**REQUIRED WORK:** Retype every entry word for word.

**SUPPLIED MATERIAL:**
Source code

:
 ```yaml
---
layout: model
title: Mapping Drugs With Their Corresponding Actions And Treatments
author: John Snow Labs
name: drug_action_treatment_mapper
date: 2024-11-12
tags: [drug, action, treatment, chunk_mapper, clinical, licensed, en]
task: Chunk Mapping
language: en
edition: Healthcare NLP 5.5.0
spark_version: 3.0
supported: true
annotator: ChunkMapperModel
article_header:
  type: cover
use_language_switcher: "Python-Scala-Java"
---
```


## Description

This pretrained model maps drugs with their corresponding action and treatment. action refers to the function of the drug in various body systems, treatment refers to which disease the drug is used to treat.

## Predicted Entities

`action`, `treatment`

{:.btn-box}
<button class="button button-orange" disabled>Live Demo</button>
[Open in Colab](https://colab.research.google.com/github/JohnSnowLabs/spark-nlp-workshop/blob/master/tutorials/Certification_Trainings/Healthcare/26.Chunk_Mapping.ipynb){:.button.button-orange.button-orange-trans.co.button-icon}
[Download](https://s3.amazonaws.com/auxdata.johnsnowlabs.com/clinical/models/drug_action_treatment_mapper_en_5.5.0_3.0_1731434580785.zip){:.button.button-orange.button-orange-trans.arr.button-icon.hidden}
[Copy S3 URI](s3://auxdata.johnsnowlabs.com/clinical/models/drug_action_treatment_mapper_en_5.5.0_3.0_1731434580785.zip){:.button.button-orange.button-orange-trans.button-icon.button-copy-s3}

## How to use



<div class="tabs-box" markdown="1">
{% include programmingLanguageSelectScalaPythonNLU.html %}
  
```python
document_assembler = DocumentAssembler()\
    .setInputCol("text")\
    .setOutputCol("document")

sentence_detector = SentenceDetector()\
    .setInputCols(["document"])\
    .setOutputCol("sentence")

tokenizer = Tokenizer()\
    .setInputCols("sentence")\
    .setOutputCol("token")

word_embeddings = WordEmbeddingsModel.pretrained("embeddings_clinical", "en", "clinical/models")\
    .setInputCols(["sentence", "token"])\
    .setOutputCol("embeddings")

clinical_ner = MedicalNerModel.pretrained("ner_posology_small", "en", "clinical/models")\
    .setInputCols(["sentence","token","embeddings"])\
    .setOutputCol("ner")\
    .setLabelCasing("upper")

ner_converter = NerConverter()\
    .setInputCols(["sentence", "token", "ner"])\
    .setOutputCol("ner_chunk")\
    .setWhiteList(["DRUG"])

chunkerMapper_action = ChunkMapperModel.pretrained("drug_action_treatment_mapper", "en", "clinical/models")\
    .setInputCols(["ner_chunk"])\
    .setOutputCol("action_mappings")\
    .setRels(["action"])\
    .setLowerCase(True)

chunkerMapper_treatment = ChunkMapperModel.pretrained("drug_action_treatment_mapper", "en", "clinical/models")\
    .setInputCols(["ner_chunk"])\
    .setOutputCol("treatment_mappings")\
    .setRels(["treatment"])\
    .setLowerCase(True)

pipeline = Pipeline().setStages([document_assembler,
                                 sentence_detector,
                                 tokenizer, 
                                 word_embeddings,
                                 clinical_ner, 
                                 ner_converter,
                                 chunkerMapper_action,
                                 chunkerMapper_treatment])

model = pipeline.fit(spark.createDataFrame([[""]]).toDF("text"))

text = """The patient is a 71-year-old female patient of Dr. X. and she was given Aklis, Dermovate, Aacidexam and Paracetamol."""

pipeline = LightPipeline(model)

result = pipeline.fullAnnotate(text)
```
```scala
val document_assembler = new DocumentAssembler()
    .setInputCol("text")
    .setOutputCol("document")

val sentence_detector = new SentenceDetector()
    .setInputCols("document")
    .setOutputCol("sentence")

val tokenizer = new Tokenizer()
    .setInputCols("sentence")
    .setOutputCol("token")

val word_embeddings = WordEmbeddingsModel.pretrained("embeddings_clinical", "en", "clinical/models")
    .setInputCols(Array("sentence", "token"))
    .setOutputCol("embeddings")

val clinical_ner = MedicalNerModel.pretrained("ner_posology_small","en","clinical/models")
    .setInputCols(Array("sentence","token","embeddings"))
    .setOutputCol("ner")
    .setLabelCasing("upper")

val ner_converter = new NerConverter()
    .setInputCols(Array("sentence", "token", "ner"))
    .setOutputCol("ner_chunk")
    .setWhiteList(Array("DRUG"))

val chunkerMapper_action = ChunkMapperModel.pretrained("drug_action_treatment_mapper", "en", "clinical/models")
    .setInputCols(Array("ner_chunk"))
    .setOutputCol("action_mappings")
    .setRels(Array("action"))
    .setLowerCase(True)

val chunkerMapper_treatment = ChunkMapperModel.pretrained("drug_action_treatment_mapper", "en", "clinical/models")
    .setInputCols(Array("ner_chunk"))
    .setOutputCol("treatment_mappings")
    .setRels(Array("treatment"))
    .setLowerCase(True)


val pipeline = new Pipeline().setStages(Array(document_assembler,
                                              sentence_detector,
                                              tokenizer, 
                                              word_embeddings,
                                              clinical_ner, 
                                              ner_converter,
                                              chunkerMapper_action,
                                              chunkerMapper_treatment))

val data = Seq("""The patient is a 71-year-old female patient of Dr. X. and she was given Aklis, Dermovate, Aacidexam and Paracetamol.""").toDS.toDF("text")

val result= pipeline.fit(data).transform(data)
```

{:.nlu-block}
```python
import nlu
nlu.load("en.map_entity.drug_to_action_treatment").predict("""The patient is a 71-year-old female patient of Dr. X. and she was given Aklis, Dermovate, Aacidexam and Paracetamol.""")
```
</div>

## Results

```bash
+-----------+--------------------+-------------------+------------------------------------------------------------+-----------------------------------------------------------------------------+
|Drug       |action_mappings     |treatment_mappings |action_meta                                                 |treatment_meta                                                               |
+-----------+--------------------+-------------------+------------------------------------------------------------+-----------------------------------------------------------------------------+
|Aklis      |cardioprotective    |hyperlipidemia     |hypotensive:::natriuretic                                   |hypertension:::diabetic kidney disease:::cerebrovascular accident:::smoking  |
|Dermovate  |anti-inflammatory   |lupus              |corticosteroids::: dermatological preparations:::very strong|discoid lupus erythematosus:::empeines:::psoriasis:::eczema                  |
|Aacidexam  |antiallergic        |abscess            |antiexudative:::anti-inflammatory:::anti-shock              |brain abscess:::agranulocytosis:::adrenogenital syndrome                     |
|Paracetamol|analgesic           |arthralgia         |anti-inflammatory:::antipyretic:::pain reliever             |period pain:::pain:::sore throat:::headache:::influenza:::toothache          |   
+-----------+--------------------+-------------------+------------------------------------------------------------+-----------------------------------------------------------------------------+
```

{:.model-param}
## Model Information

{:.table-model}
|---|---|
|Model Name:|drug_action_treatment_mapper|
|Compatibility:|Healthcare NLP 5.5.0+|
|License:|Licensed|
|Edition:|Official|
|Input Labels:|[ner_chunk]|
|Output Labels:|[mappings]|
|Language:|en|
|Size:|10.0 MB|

**OUTPUT BELOW:**
Source code

:
 ```yaml
---
layout: model
title: Mapping Drugs With Their Corresponding Actions And Treatments
author: John Snow Labs
name: drug_action_treatment_mapper
date: 2024-11-12
tags: [drug, action, treatment, chunk_mapper, clinical, licensed, en]
task: Chunk Mapping
language: en
edition: Healthcare NLP 5.5.0
spark_version: 3.0
supported: true
annotator: ChunkMapperModel
article_header:
  type: cover
use_language_switcher: "Python-Scala-Java"
---
```


## Description

This pretrained model maps drugs with their corresponding action and treatment. action refers to the function of the drug in various body systems, treatment refers to which disease the drug is used to treat.

## Predicted Entities

`action`, `treatment`

{:.btn-box}
<button class="button button-orange" disabled>Live Demo</button>
[Open in Colab](https://colab.research.google.com/github/JohnSnowLabs/spark-nlp-workshop/blob/master/tutorials/Certification_Trainings/Healthcare/26.Chunk_Mapping.ipynb){:.button.button-orange.button-orange-trans.co.button-icon}
[Download](https://s3.amazonaws.com/auxdata.johnsnowlabs.com/clinical/models/drug_action_treatment_mapper_en_5.5.0_3.0_1731434580785.zip){:.button.button-orange.button-orange-trans.arr.button-icon.hidden}
[Copy S3 URI](s3://auxdata.johnsnowlabs.com/clinical/models/drug_action_treatment_mapper_en_5.5.0_3.0_1731434580785.zip){:.button.button-orange.button-orange-trans.button-icon.button-copy-s3}

## How to use



<div class="tabs-box" markdown="1">
{% include programmingLanguageSelectScalaPythonNLU.html %}
  
```python
document_assembler = DocumentAssembler()\
    .setInputCol("text")\
    .setOutputCol("document")

sentence_detector = SentenceDetector()\
    .setInputCols(["document"])\
    .setOutputCol("sentence")

tokenizer = Tokenizer()\
    .setInputCols("sentence")\
    .setOutputCol("token")

word_embeddings = WordEmbeddingsModel.pretrained("embeddings_clinical", "en", "clinical/models")\
    .setInputCols(["sentence", "token"])\
    .setOutputCol("embeddings")

clinical_ner = MedicalNerModel.pretrained("ner_posology_small", "en", "clinical/models")\
    .setInputCols(["sentence","token","embeddings"])\
    .setOutputCol("ner")\
    .setLabelCasing("upper")

ner_converter = NerConverter()\
    .setInputCols(["sentence", "token", "ner"])\
    .setOutputCol("ner_chunk")\
    .setWhiteList(["DRUG"])

chunkerMapper_action = ChunkMapperModel.pretrained("drug_action_treatment_mapper", "en", "clinical/models")\
    .setInputCols(["ner_chunk"])\
    .setOutputCol("action_mappings")\
    .setRels(["action"])\
    .setLowerCase(True)

chunkerMapper_treatment = ChunkMapperModel.pretrained("drug_action_treatment_mapper", "en", "clinical/models")\
    .setInputCols(["ner_chunk"])\
    .setOutputCol("treatment_mappings")\
    .setRels(["treatment"])\
    .setLowerCase(True)

pipeline = Pipeline().setStages([document_assembler,
                                 sentence_detector,
                                 tokenizer, 
                                 word_embeddings,
                                 clinical_ner, 
                                 ner_converter,
                                 chunkerMapper_action,
                                 chunkerMapper_treatment])

model = pipeline.fit(spark.createDataFrame([[""]]).toDF("text"))

text = """The patient is a 71-year-old female patient of Dr. X. and she was given Aklis, Dermovate, Aacidexam and Paracetamol."""

pipeline = LightPipeline(model)

result = pipeline.fullAnnotate(text)
```
```scala
val document_assembler = new DocumentAssembler()
    .setInputCol("text")
    .setOutputCol("document")

val sentence_detector = new SentenceDetector()
    .setInputCols("document")
    .setOutputCol("sentence")

val tokenizer = new Tokenizer()
    .setInputCols("sentence")
    .setOutputCol("token")

val word_embeddings = WordEmbeddingsModel.pretrained("embeddings_clinical", "en", "clinical/models")
    .setInputCols(Array("sentence", "token"))
    .setOutputCol("embeddings")

val clinical_ner = MedicalNerModel.pretrained("ner_posology_small","en","clinical/models")
    .setInputCols(Array("sentence","token","embeddings"))
    .setOutputCol("ner")
    .setLabelCasing("upper")

val ner_converter = new NerConverter()
    .setInputCols(Array("sentence", "token", "ner"))
    .setOutputCol("ner_chunk")
    .setWhiteList(Array("DRUG"))

val chunkerMapper_action = ChunkMapperModel.pretrained("drug_action_treatment_mapper", "en", "clinical/models")
    .setInputCols(Array("ner_chunk"))
    .setOutputCol("action_mappings")
    .setRels(Array("action"))
    .setLowerCase(True)

val chunkerMapper_treatment = ChunkMapperModel.pretrained("drug_action_treatment_mapper", "en", "clinical/models")
    .setInputCols(Array("ner_chunk"))
    .setOutputCol("treatment_mappings")
    .setRels(Array("treatment"))
    .setLowerCase(True)


val pipeline = new Pipeline().setStages(Array(document_assembler,
                                              sentence_detector,
                                              tokenizer, 
                                              word_embeddings,
                                              clinical_ner, 
                                              ner_converter,
                                              chunkerMapper_action,
                                              chunkerMapper_treatment))

val data = Seq("""The patient is a 71-year-old female patient of Dr. X. and she was given Aklis, Dermovate, Aacidexam and Paracetamol.""").toDS.toDF("text")

val result= pipeline.fit(data).transform(data)
```

{:.nlu-block}
```python
import nlu
nlu.load("en.map_entity.drug_to_action_treatment").predict("""The patient is a 71-year-old female patient of Dr. X. and she was given Aklis, Dermovate, Aacidexam and Paracetamol.""")
```
</div>

## Results

```bash
+-----------+--------------------+-------------------+------------------------------------------------------------+-----------------------------------------------------------------------------+
|Drug       |action_mappings     |treatment_mappings |action_meta                                                 |treatment_meta                                                               |
+-----------+--------------------+-------------------+------------------------------------------------------------+-----------------------------------------------------------------------------+
|Aklis      |cardioprotective    |hyperlipidemia     |hypotensive:::natriuretic                                   |hypertension:::diabetic kidney disease:::cerebrovascular accident:::smoking  |
|Dermovate  |anti-inflammatory   |lupus              |corticosteroids::: dermatological preparations:::very strong|discoid lupus erythematosus:::empeines:::psoriasis:::eczema                  |
|Aacidexam  |antiallergic        |abscess            |antiexudative:::anti-inflammatory:::anti-shock              |brain abscess:::agranulocytosis:::adrenogenital syndrome                     |
|Paracetamol|analgesic           |arthralgia         |anti-inflammatory:::antipyretic:::pain reliever             |period pain:::pain:::sore throat:::headache:::influenza:::toothache          |   
+-----------+--------------------+-------------------+------------------------------------------------------------+-----------------------------------------------------------------------------+
```

{:.model-param}
## Model Information

{:.table-model}
|---|---|
|Model Name:|drug_action_treatment_mapper|
|Compatibility:|Healthcare NLP 5.5.0+|
|License:|Licensed|
|Edition:|Official|
|Input Labels:|[ner_chunk]|
|Output Labels:|[mappings]|
|Language:|en|
|Size:|10.0 MB|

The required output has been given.